You are viewing a plain text version of this content. The canonical link for it is here.
Posted to dev@opennlp.apache.org by Jörn Kottmann <ko...@gmail.com> on 2011/05/17 10:25:27 UTC
Fixes that decrease existing model performance
Hi all,
I was wondering if we can do bug fixes which slightly decrease
the performance of existing models?
In this case I am speaking about OPENNLP-172 which fixes the handling
of lower case sequences in of the token class feature. It detects a
lower case sequences when they contain only A to Z, but in other languages
are more letters like the German umlauts.
This fix will decrease the recall of the existing spanish person ner
model by 2%,
should we apply it anyway for the next release?
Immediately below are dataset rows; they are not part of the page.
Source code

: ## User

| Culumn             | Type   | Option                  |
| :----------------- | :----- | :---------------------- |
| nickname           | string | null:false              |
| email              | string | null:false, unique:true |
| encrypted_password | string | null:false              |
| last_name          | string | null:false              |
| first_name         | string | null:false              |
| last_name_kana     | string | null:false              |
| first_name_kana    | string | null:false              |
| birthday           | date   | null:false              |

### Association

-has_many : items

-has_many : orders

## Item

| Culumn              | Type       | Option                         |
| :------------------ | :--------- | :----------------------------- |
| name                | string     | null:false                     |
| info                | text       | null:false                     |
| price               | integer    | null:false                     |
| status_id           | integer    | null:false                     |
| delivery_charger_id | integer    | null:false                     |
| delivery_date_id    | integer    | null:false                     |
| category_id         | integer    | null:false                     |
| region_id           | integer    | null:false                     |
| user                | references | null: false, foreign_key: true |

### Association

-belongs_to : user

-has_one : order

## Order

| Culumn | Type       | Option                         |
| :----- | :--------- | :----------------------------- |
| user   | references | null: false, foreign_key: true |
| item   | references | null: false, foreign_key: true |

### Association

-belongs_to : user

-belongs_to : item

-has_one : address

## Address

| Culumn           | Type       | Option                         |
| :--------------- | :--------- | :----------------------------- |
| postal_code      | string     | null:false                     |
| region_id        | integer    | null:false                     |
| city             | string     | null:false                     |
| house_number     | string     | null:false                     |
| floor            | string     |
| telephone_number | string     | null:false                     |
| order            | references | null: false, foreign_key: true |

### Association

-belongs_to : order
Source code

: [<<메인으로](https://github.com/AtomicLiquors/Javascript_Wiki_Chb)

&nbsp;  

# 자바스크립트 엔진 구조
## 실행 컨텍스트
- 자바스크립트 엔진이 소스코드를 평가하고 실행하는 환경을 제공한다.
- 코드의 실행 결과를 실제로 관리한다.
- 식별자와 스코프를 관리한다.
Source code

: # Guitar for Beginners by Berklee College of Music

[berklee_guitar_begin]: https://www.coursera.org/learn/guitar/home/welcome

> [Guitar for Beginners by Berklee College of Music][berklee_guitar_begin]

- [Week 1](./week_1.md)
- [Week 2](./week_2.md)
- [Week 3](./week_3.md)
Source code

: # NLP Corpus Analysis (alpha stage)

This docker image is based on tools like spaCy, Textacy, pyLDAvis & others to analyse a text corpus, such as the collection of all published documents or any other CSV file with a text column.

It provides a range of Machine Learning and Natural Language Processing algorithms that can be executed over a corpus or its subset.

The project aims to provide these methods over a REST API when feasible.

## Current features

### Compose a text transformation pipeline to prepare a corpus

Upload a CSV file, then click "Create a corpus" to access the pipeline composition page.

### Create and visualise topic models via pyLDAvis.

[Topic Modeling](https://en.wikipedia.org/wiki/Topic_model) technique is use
After retraining the recall goes up by 6%.
Jörn
Re: Fixes that decrease existing model performance
Posted by Jason Baldridge <ja...@gmail.com>.
+1
On Tue, May 17, 2011 at 6:49 AM, Olivier Grisel <ol...@ensta.org>wrote:
> 2011/5/17 Jörn Kottmann <ko...@gmail.com>:
> >
> >>> After retraining the recall goes up by 6%.
> >>
> >> I am +1 for fixing bugs and providing retrained models for the next
> >> release.
> >
> > I guess it will also improve your french models after re-training.
>
> Good to know, thanks.
>
> --
> Olivier
> http://twitter.com/ogrisel - http://github.com/ogrisel
>
--
Jason Baldridge
Assistant Professor, Department of Linguistics
The University of Texas at Austin
http://www.jasonbaldridge.com
http://twitter.com/jasonbaldridge
Re: Fixes that decrease existing model performance
Posted by Olivier Grisel <ol...@ensta.org>.
2011/5/17 Jörn Kottmann <ko...@gmail.com>:
>
>>> After retraining the recall goes up by 6%.
>>
>> I am +1 for fixing bugs and providing retrained models for the next
>> release.
>
> I guess it will also improve your french models after re-training.
Good to know, thanks.
--
Olivier
http://twitter.com/ogrisel - http://github.com/ogrisel
Re: Fixes that decrease existing model performance
Posted by Jörn Kottmann <ko...@gmail.com>.
On 5/17/11 12:29 PM, Olivier Grisel wrote:
> 2011/5/17 Jörn Kottmann<ko...@gmail.com>:
>> Hi all,
>>
>> I was wondering if we can do bug fixes which slightly decrease
>> the performance of existing models?
>>
>> In this case I am speaking about OPENNLP-172 which fixes the handling
>> of lower case sequences in of the token class feature. It detects a
>> lower case sequences when they contain only A to Z, but in other languages
>> are more letters like the German umlauts.
>>
>> This fix will decrease the recall of the existing spanish person ner model
>> by 2%,
>> should we apply it anyway for the next release?
>>
>> After retraining the recall goes up by 6%.
> I am +1 for fixing bugs and providing retrained models for the next release.
I guess it will also improve your french models after re-training.
Jörn
Re: Fixes that decrease existing model performance
Posted by Olivier Grisel <ol...@ensta.org>.
2011/5/17 Jörn Kottmann <ko...@gmail.com>:
> Hi all,
>
> I was wondering if we can do bug fixes which slightly decrease
> the performance of existing models?
>
> In this case I am speaking about OPENNLP-172 which fixes the handling
> of lower case sequences in of the token class feature. It detects a
> lower case sequences when they contain only A to Z, but in other languages
> are more letters like the German umlauts.
>
> This fix will decrease the recall of the existing spanish person ner model
> by 2%,
> should we apply it anyway for the next release?
>
> After retraining the recall goes up by 6%.
I am +1 for fixing bugs and providing retrained models for the next release.
--
Olivier
http://twitter.com/ogrisel - http://github.com/ogrisel